Homeschooling: An Educational Option or an Identity?

Homeschooling: An Educational Option or an Identity? April 18, 2012

Because I see drawbacks to homeschooling and intend to send my children to public school, I am often painted as “anti-homeschooling.” But I don’t really see myself like that. In fact, I have never ruled out the possibility of homeschooling at some point in the future. After all, if public schooling somehow goes horrifically wrong for my young daughter, I will look at what other educational options were available – private school, charter school, homeschool.

I think this is where I differ from so many of the ardent homeschool advocates I come in contact with: I see homeschooling as an educational option, but they often seem to see homeschooling as the only option or, indeed, as a mandate rather than an option. Whether they decry the heinous evils of public schools or speak of homeschooling freeing a child from academic oppression, “homeschooling” as an idea seems to become more important than the academic or social well-being of individual children, children who are, after all, very much individuals.

I recently read the following in a post on Past Tense, Present Progressive:

It seems like homeschooling went fairly well for my family throughout elementary school.  We were part of a homeschool group that had weekly park days and occasional field trips to factories, restaurants, and government offices.  My younger brother and I were very independent in our learning, with high reading comprehension, so we could complete our assignments each day with very little input from my mom.  Although there was almost no regulation of homeschooling in CA at the time, my mom still made sure that we covered the same general topics as our public school counterparts in each grade, except of course that our education was exclusively from a Christian perspective.

Years of countering criticism of homeschooling, years of being surrounded by other like-minded Christian homeschoolers….the effects on my family were detrimental.  We lost the ability to objectively evaluate whether homeschooling was still working for our family.  Things were obviously falling apart as my brother and I reached our teen years and as my younger sister reached school age, but no one could acknowledge it.  By then, our identity as homeschoolers was inseparable from our spiritual, political, and family identity.  Failure was not an option.

This is actually exactly what happened with my family too. When my parents first started homeschooling, it was for practical, not religious, reasons, and it was only supposed to be for a year or two. But a year or two stretched into three or four and then five or six and eventually homeschooling became my parents’ lifestyle and identity. They were absorbed into the Christian homeschool movement, with its Deuteronomy 6 argument that parents were the only legitimate teachers of their children and that homeschooling was therefore commanded by God, and suddenly sending any of us to public school was no longer something they could even consider.

Academically, homeschooling left me with some gaps and some misinformation, especially during the high school years, but even with that my parents did give me a love for learning that allowed me to succeed in college and beyond. Thing is, homeschooling didn’t work as well academically for all of my siblings as it did for me. In fact, for some of them, homeschooling, particularly in the high school years, was very obviously a bad educational approach.

When we first started homeschooling my parents said they would reevaluate each year and child by child. For a time I think they did.
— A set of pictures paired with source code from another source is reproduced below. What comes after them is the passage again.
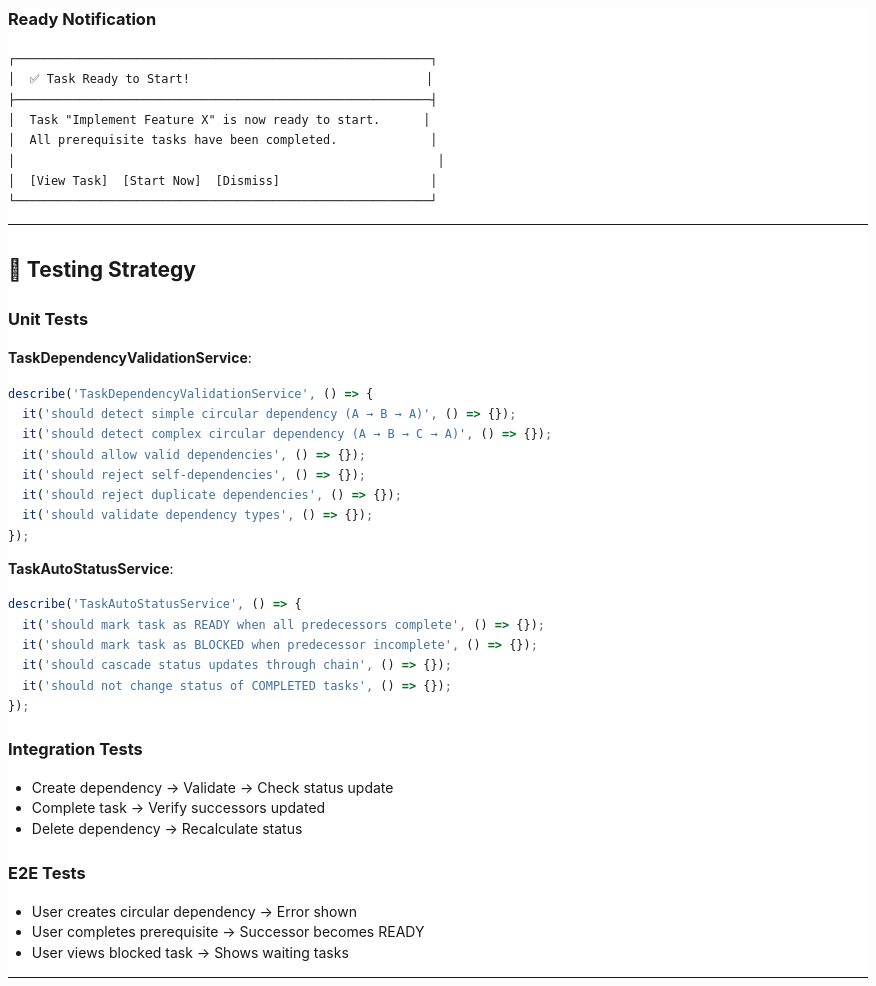 ### Ready Notification

```
┌──────────────────────────────────────────────────────────┐
│  ✅ Task Ready to Start!                                 │
├──────────────────────────────────────────────────────────┤
│  Task "Implement Feature X" is now ready to start.      │
│  All prerequisite tasks have been completed.             │
│                                                           │
│  [View Task]  [Start Now]  [Dismiss]                     │
└──────────────────────────────────────────────────────────┘
```

---

## 🧪 Testing Strategy

### Unit Tests

**TaskDependencyValidationService**:
```typescript
describe('TaskDependencyValidationService', () => {
  it('should detect simple circular dependency (A → B → A)', () => {});
  it('should detect complex circular dependency (A → B → C → A)', () => {});
  it('should allow valid dependencies', () => {});
  it('should reject self-dependencies', () => {});
  it('should reject duplicate dependencies', () => {});
  it('should validate dependency types', () => {});
});
```

**TaskAutoStatusService**:
```typescript
describe('TaskAutoStatusService', () => {
  it('should mark task as READY when all predecessors complete', () => {});
  it('should mark task as BLOCKED when predecessor incomplete', () => {});
  it('should cascade status updates through chain', () => {});
  it('should not change status of COMPLETED tasks', () => {});
});
```

### Integration Tests

- Create dependency → Validate → Check status update
- Complete task → Verify successors updated
- Delete dependency → Recalculate status

### E2E Tests

- User creates circular dependency → Error shown
- User completes prerequisite → Successor becomes READY
- User views blocked task → Shows waiting tasks

---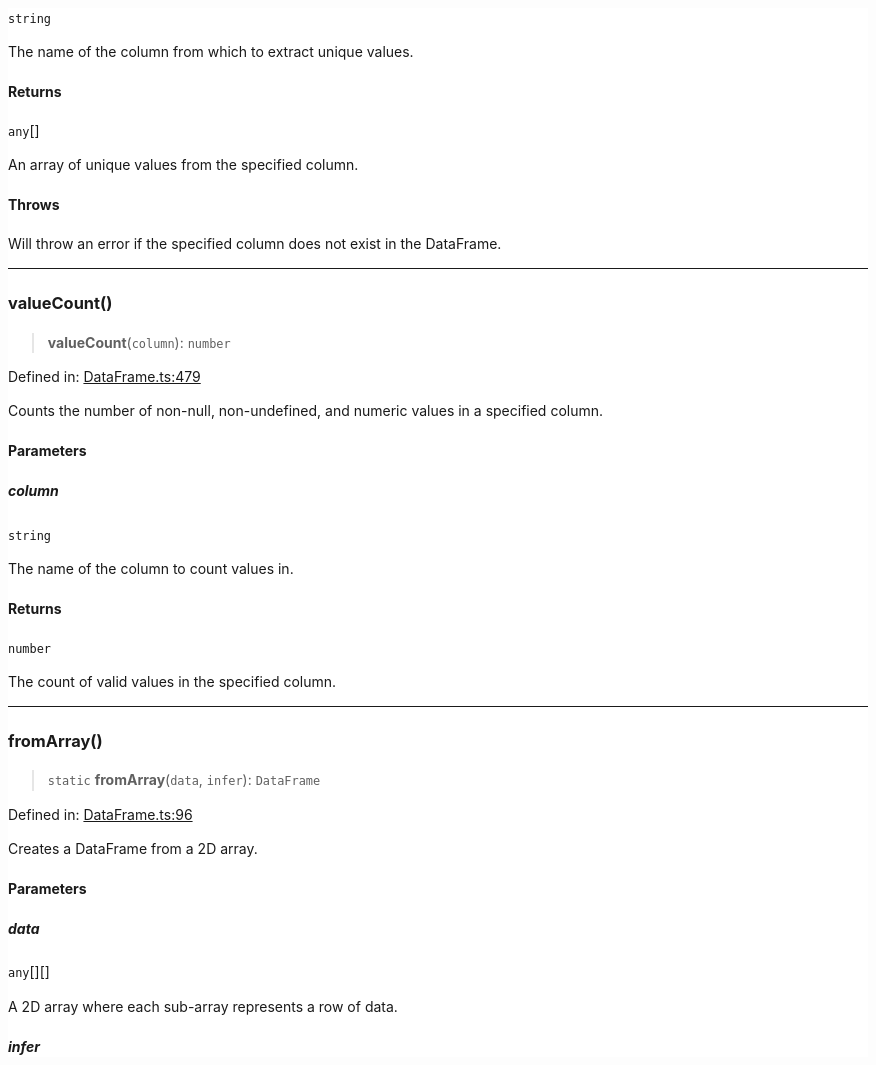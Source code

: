 `string`

The name of the column from which to extract unique values.

#### Returns

`any`[]

An array of unique values from the specified column.

#### Throws

Will throw an error if the specified column does not exist in the DataFrame.

***

### valueCount()

> **valueCount**(`column`): `number`

Defined in: [DataFrame.ts:479](https://github.com/digital-codes/dfLib/blob/d7fa889a2995feebbd2a922f9c166df0e01886b9/src/DataFrame.ts#L479)

Counts the number of non-null, non-undefined, and numeric values in a specified column.

#### Parameters

##### column

`string`

The name of the column to count values in.

#### Returns

`number`

The count of valid values in the specified column.

***

### fromArray()

> `static` **fromArray**(`data`, `infer`): `DataFrame`

Defined in: [DataFrame.ts:96](https://github.com/digital-codes/dfLib/blob/d7fa889a2995feebbd2a922f9c166df0e01886b9/src/DataFrame.ts#L96)

Creates a DataFrame from a 2D array.

#### Parameters

##### data

`any`[][]

A 2D array where each sub-array represents a row of data.

##### infer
But then, like I said, homeschooling became a lifestyle – a mandate – an identity – and such reevaluation, for all practical purposes, ceased. Homeschooling was no longer simply an educational option that might work well for a specific child or for a transitional period of time. Instead, it was a lifestyle and a mandate. It was an identity.

Anytime homeschooling as an idea or ideology becomes more important than the well-being of the individual child, this is a problem. Anytime a child’s education is more about the parents and their identity than what is working best for that individual child, this is a problem. The same of course, of course, might be said of a private prep school, or of public school.

As I raise my children I will continue to see homeschooling as an option, but only as one option among many and as an option that, like any option, has drawbacks and pitfalls alongside its pluses. And if that makes me “anti-homeschooling,” I will wear the label proudly.